Bonding Mechanism of Arc-Sprayed ZnAl Coatings on Polypropylene Films: Numerical Simulation of Particle Behavior

Abstract

Interface microstructures of metallic coatings at end faces are critical for durability of metallic polypropylene (MPP) capacitors. However, the microstructures are difficult to be regulated efficiently due to the specificity of the polymer substrates. Therefore, ZnAl coatings were deposited at end faces of MPP capacitors by arc spraying. The temperature and velocity of in-flight droplets were regulated with different spray distance. A modified numerical simulation with a combustion model was employed to calculate the temperature and velocity of the droplets. The interface microstructures and equivalent series resistance of the capacitors were characterized.
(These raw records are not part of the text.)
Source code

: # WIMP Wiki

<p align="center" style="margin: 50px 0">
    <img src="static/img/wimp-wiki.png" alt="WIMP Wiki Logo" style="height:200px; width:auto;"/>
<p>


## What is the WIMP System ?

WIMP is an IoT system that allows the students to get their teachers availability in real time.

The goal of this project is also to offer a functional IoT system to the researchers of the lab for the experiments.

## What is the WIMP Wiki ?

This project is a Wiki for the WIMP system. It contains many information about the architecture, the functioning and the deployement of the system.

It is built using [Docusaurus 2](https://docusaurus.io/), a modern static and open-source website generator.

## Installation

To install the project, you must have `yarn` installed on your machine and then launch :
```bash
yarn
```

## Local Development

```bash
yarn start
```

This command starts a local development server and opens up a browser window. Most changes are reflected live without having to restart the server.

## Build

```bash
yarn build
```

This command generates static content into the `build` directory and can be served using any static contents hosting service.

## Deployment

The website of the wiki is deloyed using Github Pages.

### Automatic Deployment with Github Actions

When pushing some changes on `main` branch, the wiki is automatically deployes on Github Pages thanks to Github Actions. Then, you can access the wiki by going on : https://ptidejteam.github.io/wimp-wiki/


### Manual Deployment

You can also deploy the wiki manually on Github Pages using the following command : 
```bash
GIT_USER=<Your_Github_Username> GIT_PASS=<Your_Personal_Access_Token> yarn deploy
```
The results show that the temperature of the droplets continued to increase during the flight due to exothermic oxidation. The interface of the coatings with the spray distance of 150 mm presented a dendritic microstructure with deeper embedment depth and more bonding layers. The bonding layers reduced as the spray distance decreased to 120 mm because of the damage of the MPP layers. The embedment depth of the coatings decreased as the spray distance increased to 180 mm due to lower temperature of the droplets. The equivalent series resistance of the capacitors decreased to 7.84 mΩ with the dendritic interface microstructures. The research provides a new numerical model to optimize arc spraying and improve the quality of MPP capacitors.